[Items listed in a dataset]
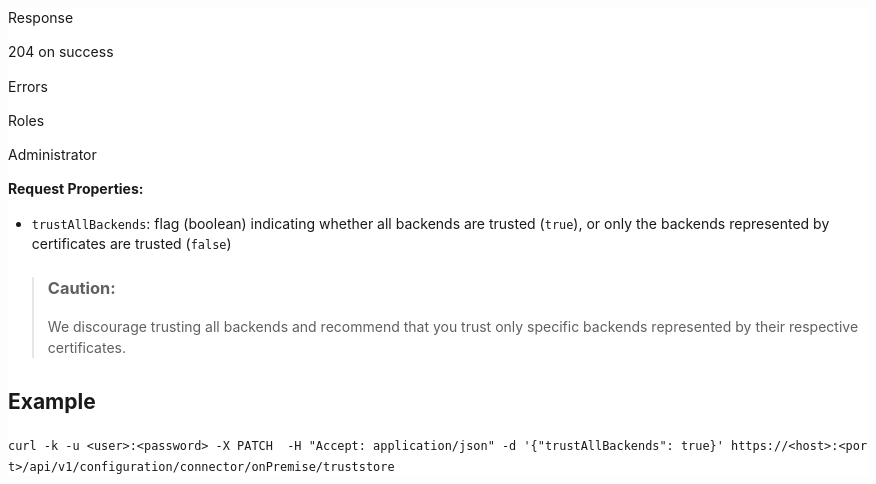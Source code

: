</td>
</tr>
<tr>
<td valign="top">

Response

</td>
<td valign="top">

204 on success

</td>
</tr>
<tr>
<td valign="top">

Errors

</td>
<td valign="top">



</td>
</tr>
<tr>
<td valign="top">

Roles

</td>
<td valign="top">

Administrator

</td>
</tr>
</table>

**Request Properties:**

-   `trustAllBackends`: flag \(boolean\) indicating whether all backends are trusted \(`true`\), or only the backends represented by certificates are trusted \(`false`\)

> ### Caution:  
> We discourage trusting all backends and recommend that you trust only specific backends represented by their respective certificates.



## Example

```
curl -k -u <user>:<password> -X PATCH  -H "Accept: application/json" -d '{"trustAllBackends": true}' https://<host>:<port>/api/v1/configuration/connector/onPremise/truststore
```



<a name="loioe8f309f6f28b45a9afe342a6e515f3fc__section_wpj_r4x_ycc"/>
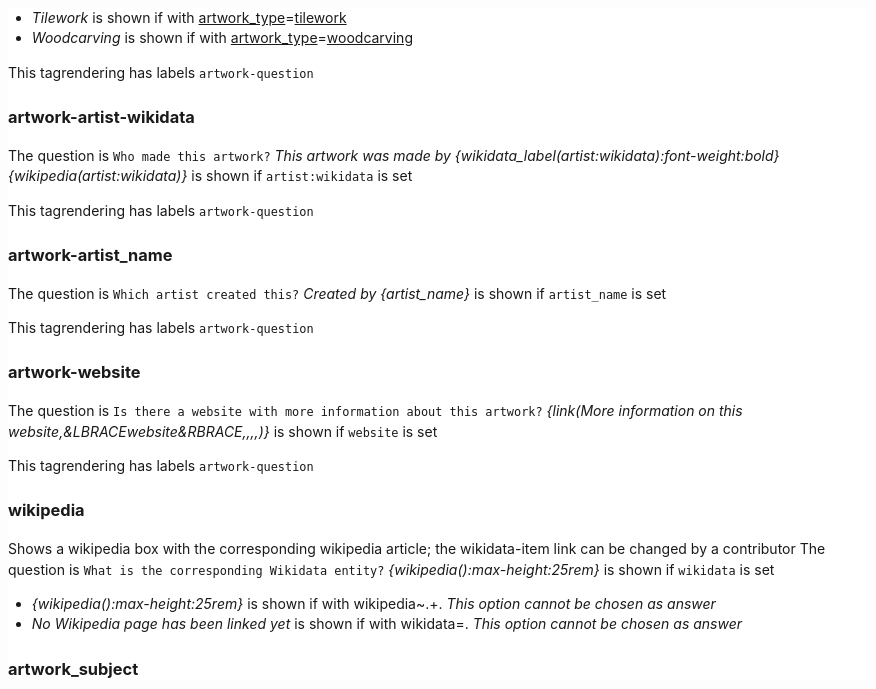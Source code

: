  -  *Tilework* is shown if with <a href='https://wiki.openstreetmap.org/wiki/Key:artwork_type' target='_blank'>artwork_type</a>=<a href='https://wiki.openstreetmap.org/wiki/Tag:artwork_type%3Dtilework' target='_blank'>tilework</a>
 -  *Woodcarving* is shown if with <a href='https://wiki.openstreetmap.org/wiki/Key:artwork_type' target='_blank'>artwork_type</a>=<a href='https://wiki.openstreetmap.org/wiki/Tag:artwork_type%3Dwoodcarving' target='_blank'>woodcarving</a>



This tagrendering has labels 
`artwork-question`

### artwork-artist-wikidata

The question is `Who made this artwork?`
*This artwork was made by {wikidata_label(artist:wikidata):font-weight:bold}<br/>{wikipedia(artist:wikidata)}* is shown if `artist:wikidata` is set


This tagrendering has labels 
`artwork-question`

### artwork-artist_name

The question is `Which artist created this?`
*Created by {artist_name}* is shown if `artist_name` is set


This tagrendering has labels 
`artwork-question`

### artwork-website

The question is `Is there a website with more information about this artwork?`
*{link(More information on this website,&LBRACEwebsite&RBRACE,,,,)}* is shown if `website` is set


This tagrendering has labels 
`artwork-question`

### wikipedia
Shows a wikipedia box with the corresponding wikipedia article; the wikidata-item link can be changed by a contributor
The question is `What is the corresponding Wikidata entity?`
*{wikipedia():max-height:25rem}* is shown if `wikidata` is set


 -  *{wikipedia():max-height:25rem}* is shown if with wikipedia~.+. _This option cannot be chosen as answer_
 -  *No Wikipedia page has been linked yet* is shown if with wikidata=. _This option cannot be chosen as answer_





### artwork_subject
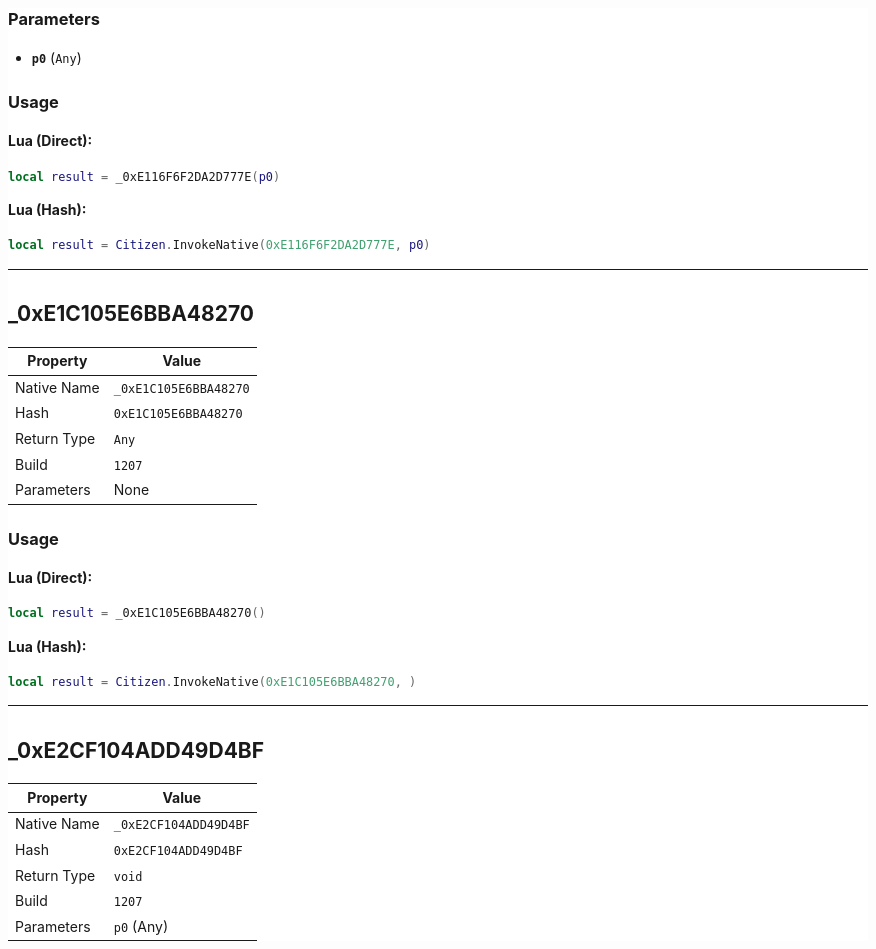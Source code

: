 ### Parameters

- **`p0`** (`Any`)

### Usage

**Lua (Direct):**
```lua
local result = _0xE116F6F2DA2D777E(p0)
```

**Lua (Hash):**
```lua
local result = Citizen.InvokeNative(0xE116F6F2DA2D777E, p0)
```


---

## _0xE1C105E6BBA48270

| Property | Value |
|----------|-------|
| Native Name | `_0xE1C105E6BBA48270` |
| Hash | `0xE1C105E6BBA48270` |
| Return Type | `Any` |
| Build | `1207` |
| Parameters | None |

### Usage

**Lua (Direct):**
```lua
local result = _0xE1C105E6BBA48270()
```

**Lua (Hash):**
```lua
local result = Citizen.InvokeNative(0xE1C105E6BBA48270, )
```


---

## _0xE2CF104ADD49D4BF

| Property | Value |
|----------|-------|
| Native Name | `_0xE2CF104ADD49D4BF` |
| Hash | `0xE2CF104ADD49D4BF` |
| Return Type | `void` |
| Build | `1207` |
| Parameters | `p0` (Any) |

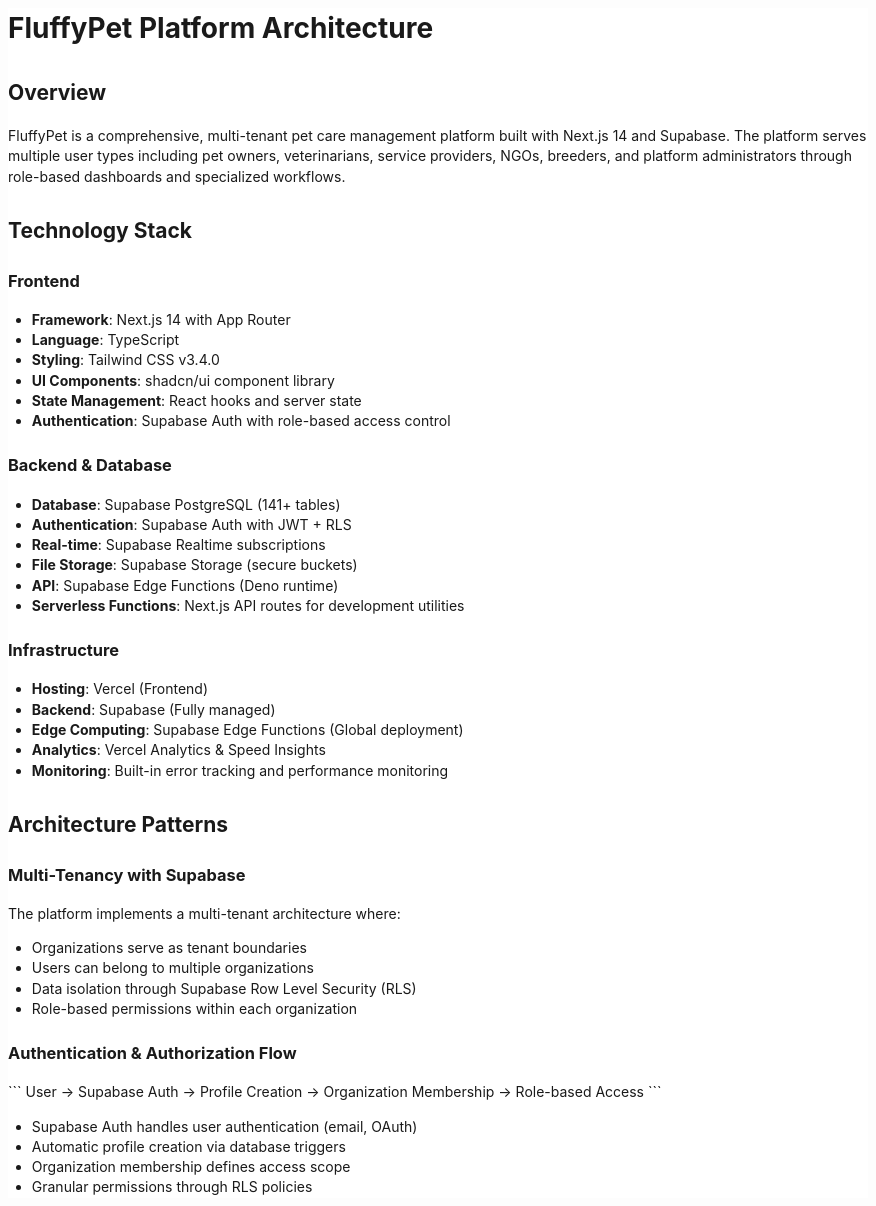 # FluffyPet Platform Architecture

## Overview

FluffyPet is a comprehensive, multi-tenant pet care management platform built with Next.js 14 and Supabase. The platform serves multiple user types including pet owners, veterinarians, service providers, NGOs, breeders, and platform administrators through role-based dashboards and specialized workflows.

## Technology Stack

### Frontend
- **Framework**: Next.js 14 with App Router
- **Language**: TypeScript
- **Styling**: Tailwind CSS v3.4.0
- **UI Components**: shadcn/ui component library
- **State Management**: React hooks and server state
- **Authentication**: Supabase Auth with role-based access control

### Backend & Database
- **Database**: Supabase PostgreSQL (141+ tables)
- **Authentication**: Supabase Auth with JWT + RLS
- **Real-time**: Supabase Realtime subscriptions
- **File Storage**: Supabase Storage (secure buckets)
- **API**: Supabase Edge Functions (Deno runtime)
- **Serverless Functions**: Next.js API routes for development utilities

### Infrastructure
- **Hosting**: Vercel (Frontend)
- **Backend**: Supabase (Fully managed)
- **Edge Computing**: Supabase Edge Functions (Global deployment)
- **Analytics**: Vercel Analytics & Speed Insights
- **Monitoring**: Built-in error tracking and performance monitoring

## Architecture Patterns

### Multi-Tenancy with Supabase
The platform implements a multi-tenant architecture where:
- Organizations serve as tenant boundaries
- Users can belong to multiple organizations
- Data isolation through Supabase Row Level Security (RLS)
- Role-based permissions within each organization

### Authentication & Authorization Flow
\`\`\`
User → Supabase Auth → Profile Creation → Organization Membership → Role-based Access
\`\`\`
- Supabase Auth handles user authentication (email, OAuth)
- Automatic profile creation via database triggers
- Organization membership defines access scope
- Granular permissions through RLS policies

▶ **Exercise directions**: Exclude the pictures and print the rest of the data exactly.

▶ **Solution to this task**:
Source code

:</td>
</tr>
<tr>
<td valign="top">

Response

</td>
<td valign="top">

204 on success

</td>
</tr>
<tr>
<td valign="top">

Errors

</td>
<td valign="top">



</td>
</tr>
<tr>
<td valign="top">

Roles

</td>
<td valign="top">

Administrator

</td>
</tr>
</table>

**Request Properties:**

-   `trustAllBackends`: flag \(boolean\) indicating whether all backends are trusted \(`true`\), or only the backends represented by certificates are trusted \(`false`\)

> ### Caution:  
> We discourage trusting all backends and recommend that you trust only specific backends represented by their respective certificates.



## Example

```
curl -k -u <user>:<password> -X PATCH  -H "Accept: application/json" -d '{"trustAllBackends": true}' https://<host>:<port>/api/v1/configuration/connector/onPremise/truststore
```



<a name="loioe8f309f6f28b45a9afe342a6e515f3fc__section_wpj_r4x_ycc"/>
Source code

:  -  *Tilework* is shown if with <a href='https://wiki.openstreetmap.org/wiki/Key:artwork_type' target='_blank'>artwork_type</a>=<a href='https://wiki.openstreetmap.org/wiki/Tag:artwork_type%3Dtilework' target='_blank'>tilework</a>
 -  *Woodcarving* is shown if with <a href='https://wiki.openstreetmap.org/wiki/Key:artwork_type' target='_blank'>artwork_type</a>=<a href='https://wiki.openstreetmap.org/wiki/Tag:artwork_type%3Dwoodcarving' target='_blank'>woodcarving</a>



This tagrendering has labels 
`artwork-question`

### artwork-artist-wikidata

The question is `Who made this artwork?`
*This artwork was made by {wikidata_label(artist:wikidata):font-weight:bold}<br/>{wikipedia(artist:wikidata)}* is shown if `artist:wikidata` is set


This tagrendering has labels 
`artwork-question`

### artwork-artist_name

The question is `Which artist created this?`
*Created by {artist_name}* is shown if `artist_name` is set


This tagrendering has labels 
`artwork-question`

### artwork-website

The question is `Is there a website with more information about this artwork?`
*{link(More information on this website,&LBRACEwebsite&RBRACE,,,,)}* is shown if `website` is set


This tagrendering has labels 
`artwork-question`

### wikipedia
Shows a wikipedia box with the corresponding wikipedia article; the wikidata-item link can be changed by a contributor
The question is `What is the corresponding Wikidata entity?`
*{wikipedia():max-height:25rem}* is shown if `wikidata` is set


 -  *{wikipedia():max-height:25rem}* is shown if with wikipedia~.+. _This option cannot be chosen as answer_
 -  *No Wikipedia page has been linked yet* is shown if with wikidata=. _This option cannot be chosen as answer_





### artwork_subject
Source code

: ### Parameters

- **`p0`** (`Any`)

### Usage

**Lua (Direct):**
```lua
local result = _0xE116F6F2DA2D777E(p0)
```

**Lua (Hash):**
```lua
local result = Citizen.InvokeNative(0xE116F6F2DA2D777E, p0)
```


---

## _0xE1C105E6BBA48270

| Property | Value |
|----------|-------|
| Native Name | `_0xE1C105E6BBA48270` |
| Hash | `0xE1C105E6BBA48270` |
| Return Type | `Any` |
| Build | `1207` |
| Parameters | None |

### Usage

**Lua (Direct):**
```lua
local result = _0xE1C105E6BBA48270()
```

**Lua (Hash):**
```lua
local result = Citizen.InvokeNative(0xE1C105E6BBA48270, )
```


---

## _0xE2CF104ADD49D4BF

| Property | Value |
|----------|-------|
| Native Name | `_0xE2CF104ADD49D4BF` |
| Hash | `0xE2CF104ADD49D4BF` |
| Return Type | `void` |
| Build | `1207` |
| Parameters | `p0` (Any) |

 # FluffyPet Platform Architecture

## Overview

FluffyPet is a comprehensive, multi-tenant pet care management platform built with Next.js 14 and Supabase. The platform serves multiple user types including pet owners, veterinarians, service providers, NGOs, breeders, and platform administrators through role-based dashboards and specialized workflows.

## Technology Stack

### Frontend
- **Framework**: Next.js 14 with App Router
- **Language**: TypeScript
- **Styling**: Tailwind CSS v3.4.0
- **UI Components**: shadcn/ui component library
- **State Management**: React hooks and server state
- **Authentication**: Supabase Auth with role-based access control

### Backend & Database
- **Database**: Supabase PostgreSQL (141+ tables)
- **Authentication**: Supabase Auth with JWT + RLS
- **Real-time**: Supabase Realtime subscriptions
- **File Storage**: Supabase Storage (secure buckets)
- **API**: Supabase Edge Functions (Deno runtime)
- **Serverless Functions**: Next.js API routes for development utilities

### Infrastructure
- **Hosting**: Vercel (Frontend)
- **Backend**: Supabase (Fully managed)
- **Edge Computing**: Supabase Edge Functions (Global deployment)
- **Analytics**: Vercel Analytics & Speed Insights
- **Monitoring**: Built-in error tracking and performance monitoring

## Architecture Patterns

### Multi-Tenancy with Supabase
The platform implements a multi-tenant architecture where:
- Organizations serve as tenant boundaries
- Users can belong to multiple organizations
- Data isolation through Supabase Row Level Security (RLS)
- Role-based permissions within each organization

### Authentication & Authorization Flow
\`\`\`
User → Supabase Auth → Profile Creation → Organization Membership → Role-based Access
\`\`\`
- Supabase Auth handles user authentication (email, OAuth)
- Automatic profile creation via database triggers
- Organization membership defines access scope
- Granular permissions through RLS policies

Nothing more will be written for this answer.